No one wants to present a bill for $40,000 to a patient for non-covered charges. That is a guaranteed way to make your Press-Ganey score drop.
- Late filing
There is not a deadline that has been created that I can’t miss. So believe me, I am not criticizing. And it does not help that every insurance company defines their own deadlines and there are state-mandated deadlines as well.
Be aware of timely filing deadlines for each insurance carrier. From as little as 30 days to one year, you have to stay on your toes to file within the allowable window.
Prevention is the best medicine
Managing denials can seem like a frustrating and unrewarding task, but $262 billion dollars is a lot of money to leave on the table. An organized and effective denial management program should not just address resolving denials but also include some preventive steps.
These steps include:
- Analyzing your denials
Trend your denials over time. Look for patterns of recurring problems. Slice and dice your data to look for patterns among providers, procedures, diagnoses, reasons, sources, and others.

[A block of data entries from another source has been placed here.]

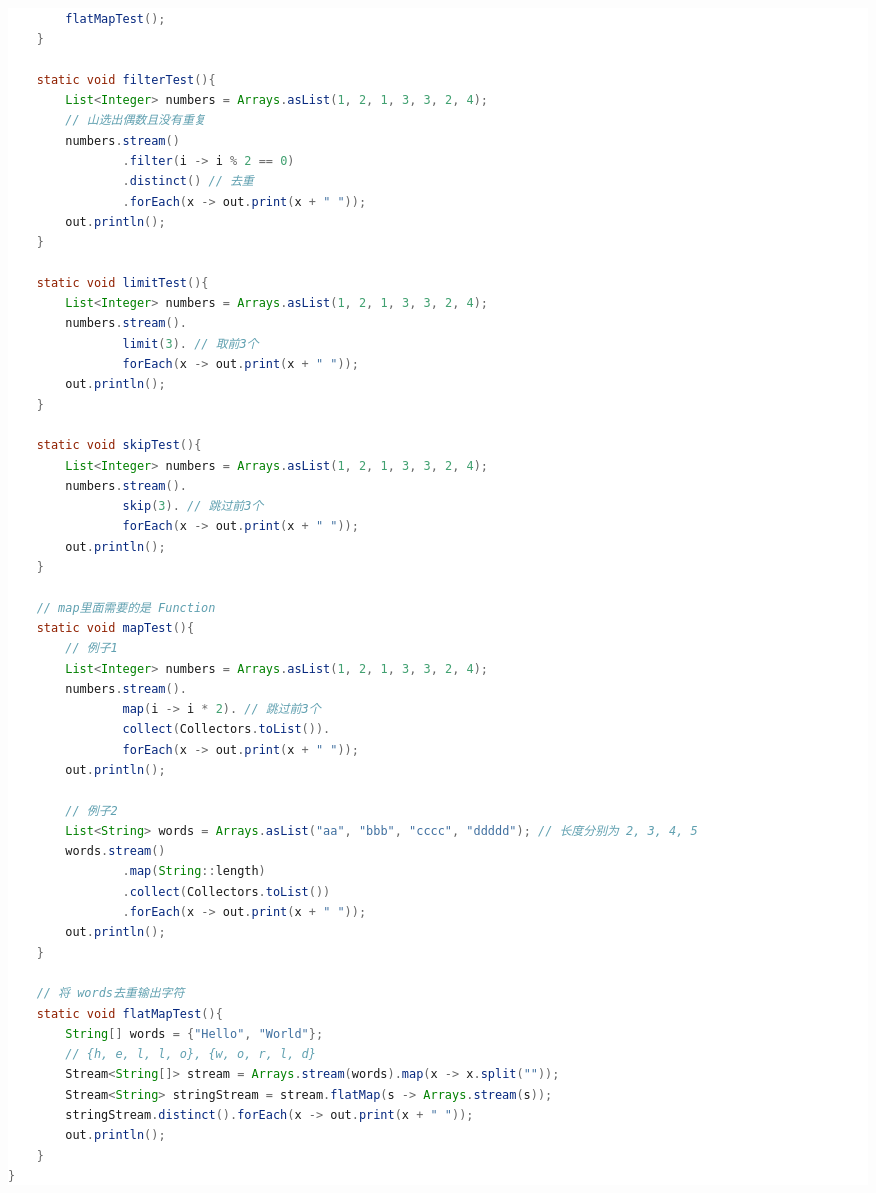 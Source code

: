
 ```java
        flatMapTest();
    }

    static void filterTest(){
        List<Integer> numbers = Arrays.asList(1, 2, 1, 3, 3, 2, 4);
        // 山选出偶数且没有重复
        numbers.stream()
                .filter(i -> i % 2 == 0)
                .distinct() // 去重
                .forEach(x -> out.print(x + " "));
        out.println();
    }

    static void limitTest(){
        List<Integer> numbers = Arrays.asList(1, 2, 1, 3, 3, 2, 4);
        numbers.stream().
                limit(3). // 取前3个
                forEach(x -> out.print(x + " "));
        out.println();
    }

    static void skipTest(){
        List<Integer> numbers = Arrays.asList(1, 2, 1, 3, 3, 2, 4);
        numbers.stream().
                skip(3). // 跳过前3个
                forEach(x -> out.print(x + " "));
        out.println();
    }

    // map里面需要的是 Function
    static void mapTest(){
        // 例子1
        List<Integer> numbers = Arrays.asList(1, 2, 1, 3, 3, 2, 4);
        numbers.stream().
                map(i -> i * 2). // 跳过前3个
                collect(Collectors.toList()).
                forEach(x -> out.print(x + " "));
        out.println();

        // 例子2
        List<String> words = Arrays.asList("aa", "bbb", "cccc", "ddddd"); // 长度分别为 2, 3, 4, 5
        words.stream()
                .map(String::length)
                .collect(Collectors.toList())
                .forEach(x -> out.print(x + " "));
        out.println();
    }

    // 将 words去重输出字符
    static void flatMapTest(){
        String[] words = {"Hello", "World"};
        // {h, e, l, l, o}, {w, o, r, l, d}
        Stream<String[]> stream = Arrays.stream(words).map(x -> x.split(""));
        Stream<String> stringStream = stream.flatMap(s -> Arrays.stream(s));
        stringStream.distinct().forEach(x -> out.print(x + " "));
        out.println();
    }
}
```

Once you identify an issue, do a deep dive in the data to be sure you truly understand the root cause of your denials. Classify denials by reason, source, cause, and other distinguishing characteristics.
- Sharing the knowledge
Although a denial may be seen as often initiating from one department, it does not mean that other departments are not experiencing the same problem. Make sure there is a consistent way to communicate the knowledge gained.
Sometimes it may seem easier and faster to simply correct an inappropriate or incomplete entry. But that does not resolve the root problem, so make sure it is communicated to the originating department as well as shared across disciplines.
- Considering a “Denial Olympiad“
Gamification can serve as a useful motivator when the results pit individual performance against themselves and not against others. Ensure everyone is appropriately challenged and acknowledged.
Acknowledge those who are exceeding their goals and learn their tips and tricks. But also acknowledge those who are demonstrating improvement. Also, make sure to acknowledge anyone who has contributed by identifying a trend or created a more efficient solution.
With an optimized denial management process, you improve your revenue cycle and ensure you are getting reimbursed for all services rendered, decrease the number of billing days, and improve your workplace at the same time.
And that, my friends, is what Wayne Gretsky, aka the Great One, calls a “hat trick.”